TCU suspends construction of the shameful subway project.

Bahia 247

If Governor Jaques Wagner (PT) managed to cheer up any Salvador residents with his promise to finish and put the Salvador metro into service, that enthusiasm has just vanished.

Built 14 years ago at a declared cost of approximately R$ 1,2 billion, the 12-kilometer transportation system (divided into two stages) remains, in practice, without any prospect of serving the more than one million users of Salvador's failed and filthy public transportation system, which consists mainly of uncomfortable and always overcrowded buses.

After the celebration and extensive media coverage of the transfer of the subway's "assets" from the City Hall to the State, the Federal Court of Accounts (TCU) found new irregularities in the implementation of the shameful Salvador subway and suspended the system's construction, maintaining, with corrections, the precautionary measure preventing the Salvador Transport Company (CTS) from accepting, provisionally or definitively, the subway system implementation works announced by the governor.

The decision to maintain the precautionary measure adopted in 2012 was made after the TCU (Brazilian Federal Court of Accounts) monitored the project for the seventh time and verified that previously detected issues had not been fully resolved.

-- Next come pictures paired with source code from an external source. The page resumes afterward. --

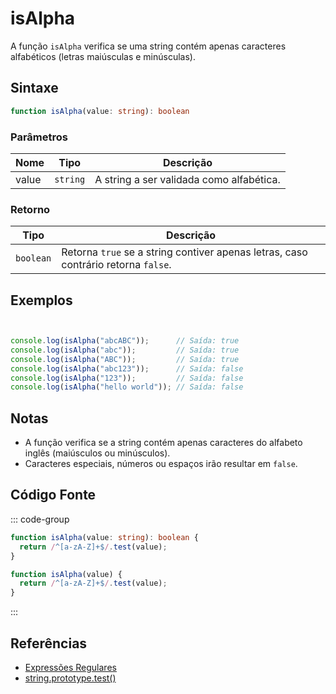 # isAlpha

A função `isAlpha` verifica se uma string contém apenas caracteres alfabéticos (letras maiúsculas e minúsculas).

## Sintaxe

```typescript
function isAlpha(value: string): boolean
```

### Parâmetros

| Nome | Tipo     | Descrição                              |
|------|----------|----------------------------------------|
| value  | `string` | A string a ser validada como alfabética. |

### Retorno

| Tipo     | Descrição                                  |
|----------|--------------------------------------------|
| `boolean` | Retorna `true` se a string contiver apenas letras, caso contrário retorna `false`. |

## Exemplos

```typescript


console.log(isAlpha("abcABC"));      // Saída: true
console.log(isAlpha("abc"));         // Saída: true
console.log(isAlpha("ABC"));         // Saída: true
console.log(isAlpha("abc123"));      // Saída: false
console.log(isAlpha("123"));         // Saída: false
console.log(isAlpha("hello world")); // Saída: false
```

## Notas

- A função verifica se a string contém apenas caracteres do alfabeto inglês (maiúsculos ou minúsculos).
- Caracteres especiais, números ou espaços irão resultar em `false`.

## Código Fonte

::: code-group
```typescript
function isAlpha(value: string): boolean {
  return /^[a-zA-Z]+$/.test(value);
}
```

```javascript
function isAlpha(value) {
  return /^[a-zA-Z]+$/.test(value);
}
```
:::

## Referências

- [Expressões Regulares](https://developer.mozilla.org/pt-BR/docs/Web/JavaScript/Guide/Regular_Expressions)
- [string.prototype.test()](https://developer.mozilla.org/pt-BR/docs/Web/JavaScript/Reference/Global_Objects/RegExp/test)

Among the detected flaws, there are water infiltrations in the underground roadway of the so-called section 1, which runs from Lapa Station to Acesso Norte (Rótula do Abacaxi). Section 2 (from Rótula to Pirajá Station) presents discrepancies between physical and financial execution.

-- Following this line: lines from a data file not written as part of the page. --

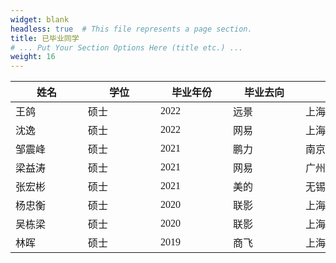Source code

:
 ```yaml
---
widget: blank
headless: true  # This file represents a page section.
title: 已毕业同学
# ... Put Your Section Options Here (title etc.) ...
weight: 16
---
```


<font face="华文中宋">

| <div style="width:100px">姓名</div> | <div style="width:100px">学位</div>   | <div style="width:100px">毕业年份</div> | <div style="width:100px">毕业去向</div>  | <div style="width:200px"> 城市 </div> |
| --------------------------------------- | ------------------------------------- | --------------------------------------- | ------------------------------------- |------------------------------------- |
|王鸽 | 硕士 | 2022 | 远景 | 上海 |
|沈逸 | 硕士 | 2022 | 网易 |上海 |
|邹震峰 | 硕士 | 2021 | 鹏力 | 南京 |
|梁益涛 | 硕士 | 2021 | 网易 |广州 |
|张宏彬 | 硕士 | 2021 | 美的| 无锡 |
|杨忠衡 | 硕士 | 2020 | 联影 | 上海 |
|吴栋梁 | 硕士 | 2020 | 联影 |上海 |
|林晖 | 硕士 | 2019 | 商飞 | 上海 |


</font>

The section is unfinished and there is still no assessment of usable services. The non-existent or unusable portions of the work cannot be accepted by the administration. Furthermore, there are problems with guarantees for the execution of the contract and the release of payments.

The TCU (Brazilian Federal Court of Accounts) has ordered a hearing with CTS and the companies responsible for the construction of the Salvador metro to obtain their statements regarding the issuance of the completion certificate for the underground track and a solution for the water infiltration observed in the tunnel of section 1.

The certificate issued in 2012 may be annulled due to the inadequacy of the technical solution adopted. CTS must also take steps to rectify the letters of guarantee used as collateral for the release of payments and execution of the contract.

A copy of the case documentation was sent to the public prosecutor's office in the state of Bahia, to the mayor of the city of Salvador, to the Civil House of the Government of the State of Bahia, and to the Attorney General's Office of the State of Bahia. The rapporteur for the case is Deputy Minister Augusto Sherman Cavalcanti.